#### [Data extracted from a collection]
Segment Open
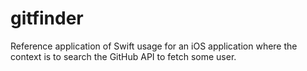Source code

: # gitfinder
Reference application of Swift usage for an iOS application where the context is to search the GitHub API to fetch some user.
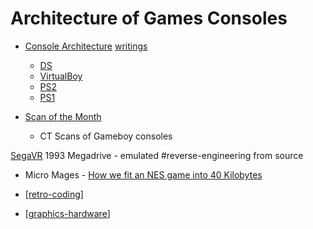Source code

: Architecture of Games Consoles
==============================

* [Console Architecture](https://copetti.org/projects/consoles/) [writings](https://www.copetti.org/writings/consoles/)
    * [DS](https://www.copetti.org/projects/consoles/nintendo-ds/)
    * [VirtualBoy](https://www.copetti.org/writings/consoles/virtual-boy/)
    * [PS2](https://www.copetti.org/writings/consoles/playstation-2/)
    * [PS1](https://www.copetti.org/writings/consoles/playstation/)

* [Scan of the Month](https://scanofthemonth.com/)
    * CT Scans of Gameboy consoles

[SegaVR](https://gamehistory.org/segavr/) 1993 Megadrive - emulated #reverse-engineering from source

* Micro Mages - [How we fit an NES game into 40 Kilobytes](https://www.youtube.com/watch?v=ZWQ0591PAxM)

* [[retro-coding]]
* [[graphics-hardware]]

[//begin]: # "Autogenerated link references for markdown compatibility"
[retro-coding]: retro-coding.md "Retro-coding"
[graphics-hardware]: graphics-hardware.md "Graphics Hardware"
[//end]: # "Autogenerated link references"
Segment Closed
#### [Instructions for the task]
Repeat the records word for word. Leave out whatever pictures they hold.

#### [Answer for this exercise]
Source code

: # gitfinder
Reference application of Swift usage for an iOS application where the context is to search the GitHub API to fetch some user.
Source code

: Architecture of Games Consoles
==============================

* [Console Architecture](https://copetti.org/projects/consoles/) [writings](https://www.copetti.org/writings/consoles/)
    * [DS](https://www.copetti.org/projects/consoles/nintendo-ds/)
    * [VirtualBoy](https://www.copetti.org/writings/consoles/virtual-boy/)
    * [PS2](https://www.copetti.org/writings/consoles/playstation-2/)
    * [PS1](https://www.copetti.org/writings/consoles/playstation/)

* [Scan of the Month](https://scanofthemonth.com/)
    * CT Scans of Gameboy consoles

[SegaVR](https://gamehistory.org/segavr/) 1993 Megadrive - emulated #reverse-engineering from source

* Micro Mages - [How we fit an NES game into 40 Kilobytes](https://www.youtube.com/watch?v=ZWQ0591PAxM)

* [[retro-coding]]
* [[graphics-hardware]]

[//begin]: # "Autogenerated link references for markdown compatibility"
[retro-coding]: retro-coding.md "Retro-coding"
[graphics-hardware]: graphics-hardware.md "Graphics Hardware"
[//end]: # "Autogenerated link references"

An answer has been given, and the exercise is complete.